Records to use: Begin
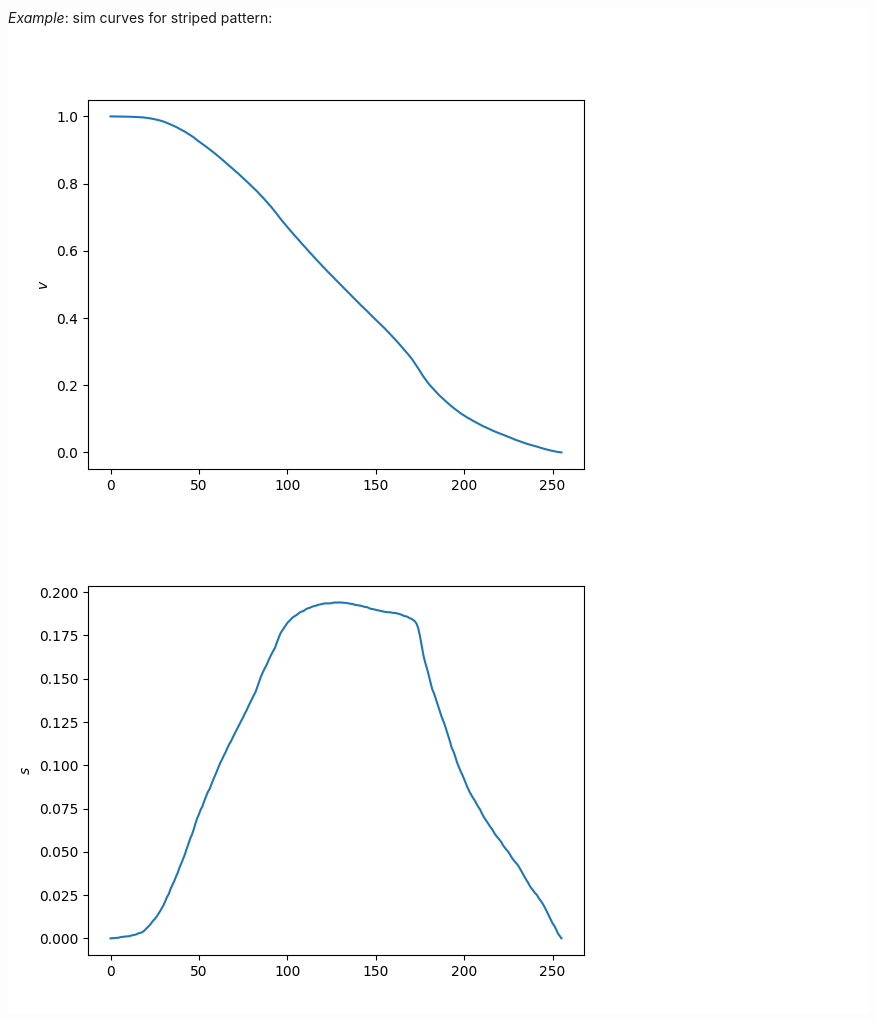 
_Example_: sim curves for striped pattern:

![v](data/journal/wk2/minkowski_tests/stripes_sigma3/v_plot.png)
![s](data/journal/wk2/minkowski_tests/stripes_sigma3/s_plot.png)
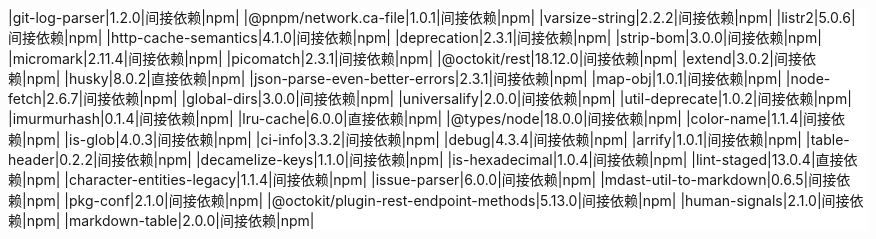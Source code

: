 |git-log-parser|1.2.0|间接依赖|npm|
|@pnpm/network.ca-file|1.0.1|间接依赖|npm|
|varsize-string|2.2.2|间接依赖|npm|
|listr2|5.0.6|间接依赖|npm|
|http-cache-semantics|4.1.0|间接依赖|npm|
|deprecation|2.3.1|间接依赖|npm|
|strip-bom|3.0.0|间接依赖|npm|
|micromark|2.11.4|间接依赖|npm|
|picomatch|2.3.1|间接依赖|npm|
|@octokit/rest|18.12.0|间接依赖|npm|
|extend|3.0.2|间接依赖|npm|
|husky|8.0.2|直接依赖|npm|
|json-parse-even-better-errors|2.3.1|间接依赖|npm|
|map-obj|1.0.1|间接依赖|npm|
|node-fetch|2.6.7|间接依赖|npm|
|global-dirs|3.0.0|间接依赖|npm|
|universalify|2.0.0|间接依赖|npm|
|util-deprecate|1.0.2|间接依赖|npm|
|imurmurhash|0.1.4|间接依赖|npm|
|lru-cache|6.0.0|直接依赖|npm|
|@types/node|18.0.0|间接依赖|npm|
|color-name|1.1.4|间接依赖|npm|
|is-glob|4.0.3|间接依赖|npm|
|ci-info|3.3.2|间接依赖|npm|
|debug|4.3.4|间接依赖|npm|
|arrify|1.0.1|间接依赖|npm|
|table-header|0.2.2|间接依赖|npm|
|decamelize-keys|1.1.0|间接依赖|npm|
|is-hexadecimal|1.0.4|间接依赖|npm|
|lint-staged|13.0.4|直接依赖|npm|
|character-entities-legacy|1.1.4|间接依赖|npm|
|issue-parser|6.0.0|间接依赖|npm|
|mdast-util-to-markdown|0.6.5|间接依赖|npm|
|pkg-conf|2.1.0|间接依赖|npm|
|@octokit/plugin-rest-endpoint-methods|5.13.0|间接依赖|npm|
|human-signals|2.1.0|间接依赖|npm|
|markdown-table|2.0.0|间接依赖|npm|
Records to use: End
▸ **Work required**:
Every line of the data above is to be set down word for word, with the pictures left out.

▸ **Task output**:
_Example_: sim curves for striped pattern:

![v](data/journal/wk2/minkowski_tests/stripes_sigma3/v_plot.png)
![s](data/journal/wk2/minkowski_tests/stripes_sigma3/s_plot.png)
Source code

: |git-log-parser|1.2.0|间接依赖|npm|
|@pnpm/network.ca-file|1.0.1|间接依赖|npm|
|varsize-string|2.2.2|间接依赖|npm|
|listr2|5.0.6|间接依赖|npm|
|http-cache-semantics|4.1.0|间接依赖|npm|
|deprecation|2.3.1|间接依赖|npm|
|strip-bom|3.0.0|间接依赖|npm|
|micromark|2.11.4|间接依赖|npm|
|picomatch|2.3.1|间接依赖|npm|
|@octokit/rest|18.12.0|间接依赖|npm|
|extend|3.0.2|间接依赖|npm|
|husky|8.0.2|直接依赖|npm|
|json-parse-even-better-errors|2.3.1|间接依赖|npm|
|map-obj|1.0.1|间接依赖|npm|
|node-fetch|2.6.7|间接依赖|npm|
|global-dirs|3.0.0|间接依赖|npm|
|universalify|2.0.0|间接依赖|npm|
|util-deprecate|1.0.2|间接依赖|npm|
|imurmurhash|0.1.4|间接依赖|npm|
|lru-cache|6.0.0|直接依赖|npm|
|@types/node|18.0.0|间接依赖|npm|
|color-name|1.1.4|间接依赖|npm|
|is-glob|4.0.3|间接依赖|npm|
|ci-info|3.3.2|间接依赖|npm|
|debug|4.3.4|间接依赖|npm|
|arrify|1.0.1|间接依赖|npm|
|table-header|0.2.2|间接依赖|npm|
|decamelize-keys|1.1.0|间接依赖|npm|
|is-hexadecimal|1.0.4|间接依赖|npm|
|lint-staged|13.0.4|直接依赖|npm|
|character-entities-legacy|1.1.4|间接依赖|npm|
|issue-parser|6.0.0|间接依赖|npm|
|mdast-util-to-markdown|0.6.5|间接依赖|npm|
|pkg-conf|2.1.0|间接依赖|npm|
|@octokit/plugin-rest-endpoint-methods|5.13.0|间接依赖|npm|
|human-signals|2.1.0|间接依赖|npm|
|markdown-table|2.0.0|间接依赖|npm|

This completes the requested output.